Standing vertically on the table, with the rope a decoration above his head.
The user demanded proof of the censorship claim:
"You haven't proven the censorship part. Try Flux, Seedream, Banana — generate a hanging man without any refs at all and we'll find out if there's censorship."
Wrote banana_gen.py (Gemini Image via OpenRouter). Same prompt, three models in parallel:
| Model | Response |
|---|---|
| Flux 2 Pro | HTTP 400 "Request Moderated" — hard reject |
| Nano Banana (Gemini 3.1) | text refusal — "I can't create an image of a man hanging" |
| Seedream 5.0-lite | HTTP 200, perfect — hanging, feet in the air, head sideways |

The "Seedream censors" hypothesis collapsed. No censorship in Seedream, the problem is in multi-ref — when a character sheet is added, the model somehow "dampens" complex actions.
Meanwhile the user cut char_body_front.png and char_body_face.png — separate front and face instead of the full 4096×1737 sheet, where each face becomes ~50×50 pixels after resampling and you can't pull anything out.
Three multi-ref variants in parallel:
| Variant | Refs | Hanging? |
|---|---|---|
| V1 | M1 + face crop | ✅ yes, actually in the air |
| V2 | M1 + face + ready hanging body | ⚠️ half-hanging, foot on the table |
| V3 | M1 + face + front + action-first prompt | ❌ standing on the table |

V1 won. Hypothesis confirmed: char_body_front.png (alive, standing man) actively prevents the model from making a "dead hanging" body. Conclusion: feed face crop for identity, describe pose in words or with a separate pose-ref.
"Only the hanging guy needs to be much closer to the camera."
The agent started turning the "medium close-up" knob in the prompt — the user corrected immediately:
"No, not like that. Keep the background 1:1, move the body physically closer — then it'll be larger."
Don't change the camera, change where the body hangs. Hang it closer to the camera — into the foreground:

Body large, hanging right. But the user:
"Nah, total crap. Try other models."
banana_gen.py was rewritten into a generic OpenRouter-gen (any model via --model). Ran Riverflow v2 Pro, Gemini 3 Pro Image, Seedream 4.5 in parallel:
IMAGE_SAFETY (refusal)Compressed refs to 1280px. Tried without "foreground" — Seedream 4.5 gave a vertically hanging body. The agent called this "the best yet." The user immediately:
"But Seedream changed the room to a different one. And how were you calling GPT-5?"
GPT-5 Image via the same OpenRouter died with unsupported_country_region_territory. The user has a proxy in config, ran it through that — GPT-5 made it (200, 51 sec), but returned safety_violation. Model written off.
"I dropped body_ref in for you, the body is right there."
The user found body_ref.png — a real ref of the hanging-man pose (probably from Higgsfield). New plan: M1 + body_ref + face crop.
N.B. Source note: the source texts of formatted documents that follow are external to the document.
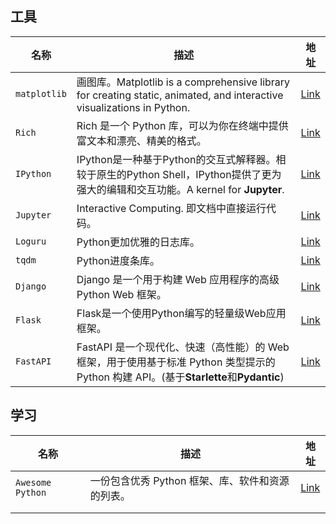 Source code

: ## 工具

| 名称           | 描述                                                                                                                 | 地址                                               |
| ------------ | ------------------------------------------------------------------------------------------------------------------ | ------------------------------------------------ |
| `matplotlib` | 画图库。Matplotlib is a comprehensive library for creating static, animated, and interactive visualizations in Python. | [Link](https://github.com/matplotlib/matplotlib) |
| `Rich`       | Rich 是一个 Python 库，可以为你在终端中提供富文本和漂亮、精美的格式。                                                                          | [Link](https://github.com/Textualize/rich)       |
| `IPython`    | IPython是一种基于Python的交互式解释器。相较于原生的Python Shell，IPython提供了更为强大的编辑和交互功能。A kernel for **Jupyter**.                      | [Link](https://github.com/ipython)               |
| `Jupyter`    | Interactive Computing. 即文档中直接运行代码。                                                                                 | [Link](https://github.com/jupyter)               |
| `Loguru`     | Python更加优雅的日志库。                                                                                                    | [Link](https://github.com/Delgan/loguru)         |
| `tqdm`       | Python进度条库。                                                                                                        | [Link](https://github.com/tqdm/tqdm)             |
| `Django`     | Django 是一个用于构建 Web 应用程序的高级 Python Web 框架。                                                                          | [Link](https://github.com/django/django)         |
| `Flask`      | Flask是一个使用Python编写的轻量级Web应用框架。                                                                                     | [Link](https://github.com/pallets/flask)         |
| `FastAPI`    | FastAPI 是一个现代化、快速（高性能）的 Web 框架，用于使用基于标准 Python 类型提示的 Python 构建 API。(基于**Starlette**和**Pydantic**)                  | [Link](https://fastapi.org.cn/)                  |



## 学习

| 名称               | 描述                           | 地址                                              |
| ---------------- | ---------------------------- | ----------------------------------------------- |
| `Awesome Python` | 一份包含优秀 Python 框架、库、软件和资源的列表。 | [Link](https://github.com/vinta/awesome-python) |
|                  |                              |                                                 |
|                  |                              |                                                 |
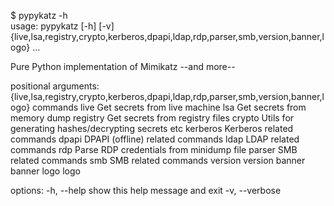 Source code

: $ pypykatz -h   
usage: pypykatz [-h] [-v] {live,lsa,registry,crypto,kerberos,dpapi,ldap,rdp,parser,smb,version,banner,logo} ...

Pure Python implementation of Mimikatz --and more--

positional arguments:
  {live,lsa,registry,crypto,kerberos,dpapi,ldap,rdp,parser,smb,version,banner,logo}
                        commands
    live                Get secrets from live machine
    lsa                 Get secrets from memory dump
    registry            Get secrets from registry files
    crypto              Utils for generating hashes/decrypting secrets etc
    kerberos            Kerberos related commands
    dpapi               DPAPI (offline) related commands
    ldap                LDAP related commands
    rdp                 Parse RDP credentials from minidump file
    parser              SMB related commands
    smb                 SMB related commands
    version             version
    banner              banner
    logo                logo

options:
  -h, --help            show this help message and exit
  -v, --verbose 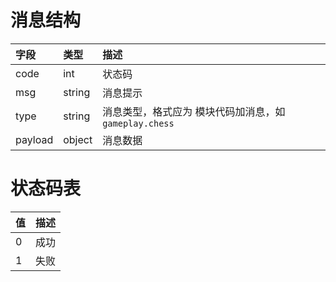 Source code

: # 消息结构
|字段|类型|描述|
|:-|:-|:-|
|code|int|状态码|
|msg|string|消息提示|
|type|string|消息类型，格式应为 模块代码加消息，如`gameplay.chess`|
|payload|object|消息数据|

# 状态码表
|值|描述|
|:-|:-|
|0|成功|
|1|失败| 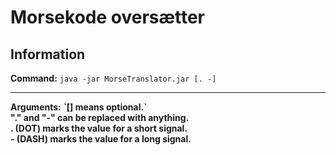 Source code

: # Morsekode oversætter

## Information

**Command:** `java -jar MorseTranslator.jar [. -]`

<hr>
<b>Arguments:</b>
<b>`[] means optional.`
<br>"." and "-" can be replaced with anything.
<br>. (DOT) marks the value for a short signal.
<br>- (DASH) marks the value for a long signal.
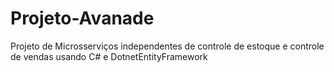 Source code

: # Projeto-Avanade
Projeto de Microsserviços independentes de controle de estoque e controle de vendas usando C# e DotnetEntityFramework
✅ Location 1:1 with M1. ✅ Body hanging vertically, head slumped. ✅ The suit. body_ref provided the pose physics, M1 the location, face crop the identity. Each ref played its role.
"Not approving yet. Need the body closer. And I want to test Higgsfield Soul."
Attempts at "body fills 70% of frame", 1.5m from camera — test_composite_close.png:

And an attempt at 16:9 instead of 21:9 — the body looks larger at the same physics:

Higgsfield has no pay-as-you-go. The user provided a WaveSpeed key ($1 free). Wrote wavespeed_gen.py for POST → task_id → polling. Launched Higgsfield Soul on M1 — the task got stuck in queue for 12+ minutes with executionTime=0ms, cold start.
In parallel — brute-force across endpoints (bytedance/*, kwaivgi/*, alibaba/*, higgsfield/*). Found working ones: bytedance/seedream-v4/edit, bytedance/seedream-v4.5, alibaba/wan-2.7/image-edit. Kling didn't surface anywhere.
Seedream v4.5 Edit with three refs (M1 + body_ref + face):

Physics clear — hanging with a gap, head slumped. Location close to M1, though the furniture differs slightly. Infrastructure note: direct download from d2p7pge43lyniu.cloudfront.net is blocked from RU, downloaded through the proxy.
Tried Wan 2.7 Edit — head almost upright (not limp), body small, face blurred.
Nano Banana Pro (google/nano-banana-pro/edit) on WaveSpeed — same Google censorship.
The agent rolled out a ranking across 4 models. The user:
"I'm lost — which picture is the original, what am I comparing to, what got closer?"
And further, when the agent flubbed comparing body sizes:
"In 45edit the body is smaller than in 5lite_closer, and you're saying the opposite."
And harder:
"I don't get whether you tested the new models on edit or fresh generation. What were you putting in? You're drawing a pile of conclusions and they're wrong. The problem isn't the models, it's what you're feeding in."
And the final one:
"Look, m1_priton_v7_max — that's the only image we approved. After that you generated a pile of versions and the problem is you fed the new versions on top of old versions, then drew conclusions about the models. We need to roll back to 'there is only the room' state."
"What does 'will keep the location' mean? Can you write in a format — what exactly are you putting on the input? Room + short prompt. Or room + face. Or room + face + body. Or room + face + hanged-man ref. There are a million variations. How am I supposed to understand what you're doing?"
After this — a formal format for every test: Input: X + Y → Model: Z → What we learn: A.
Test #1: M1 + the prompt "in this room a corpse is hanging", nothing else. Seedream 5.0-lite via Evolink. Learning: does it hold the location without refs?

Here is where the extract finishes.